+++ Records provided

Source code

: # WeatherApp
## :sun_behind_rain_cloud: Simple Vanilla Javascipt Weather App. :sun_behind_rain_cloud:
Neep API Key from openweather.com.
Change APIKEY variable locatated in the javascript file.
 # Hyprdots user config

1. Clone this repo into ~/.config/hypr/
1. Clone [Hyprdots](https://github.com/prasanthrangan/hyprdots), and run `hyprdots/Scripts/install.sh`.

++++++
+++ Records provided

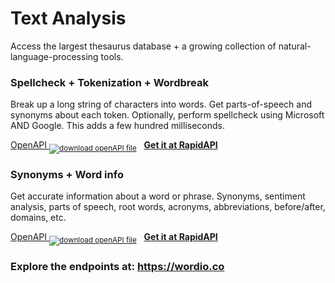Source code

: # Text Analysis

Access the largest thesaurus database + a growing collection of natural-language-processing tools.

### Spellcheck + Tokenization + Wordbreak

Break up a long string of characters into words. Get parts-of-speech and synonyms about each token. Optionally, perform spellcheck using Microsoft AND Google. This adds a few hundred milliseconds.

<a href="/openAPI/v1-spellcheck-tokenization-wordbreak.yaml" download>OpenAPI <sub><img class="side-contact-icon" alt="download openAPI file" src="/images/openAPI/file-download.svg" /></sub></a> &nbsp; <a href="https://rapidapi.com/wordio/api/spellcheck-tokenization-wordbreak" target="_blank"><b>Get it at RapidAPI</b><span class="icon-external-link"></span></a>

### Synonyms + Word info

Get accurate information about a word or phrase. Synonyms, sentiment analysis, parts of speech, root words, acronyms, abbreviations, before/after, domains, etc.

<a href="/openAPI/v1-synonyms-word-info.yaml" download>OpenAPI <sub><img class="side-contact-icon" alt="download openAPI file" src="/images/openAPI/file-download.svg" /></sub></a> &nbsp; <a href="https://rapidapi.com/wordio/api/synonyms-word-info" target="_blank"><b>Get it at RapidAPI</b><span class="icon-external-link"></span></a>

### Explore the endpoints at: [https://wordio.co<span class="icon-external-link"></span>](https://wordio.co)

++++++
+++ Records provided

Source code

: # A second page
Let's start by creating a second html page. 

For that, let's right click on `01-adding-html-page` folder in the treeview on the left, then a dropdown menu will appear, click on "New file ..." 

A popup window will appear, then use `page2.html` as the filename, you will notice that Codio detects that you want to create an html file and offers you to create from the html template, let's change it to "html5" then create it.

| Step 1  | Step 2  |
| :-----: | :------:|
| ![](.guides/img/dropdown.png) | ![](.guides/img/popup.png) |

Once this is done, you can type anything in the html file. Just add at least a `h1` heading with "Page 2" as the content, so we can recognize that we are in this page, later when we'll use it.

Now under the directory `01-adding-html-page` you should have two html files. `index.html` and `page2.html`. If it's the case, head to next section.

++++++

» **Instructions to follow**
Filter the listing above by the word "then"; copy each line that passes.

» **Finished task**
For that, let's right click on `01-adding-html-page` folder in the treeview on the left, then a dropdown menu will appear, click on "New file ..." 
A popup window will appear, then use `page2.html` as the filename, you will notice that Codio detects that you want to create an html file and offers you to create from the html template, let's change it to "html5" then create it.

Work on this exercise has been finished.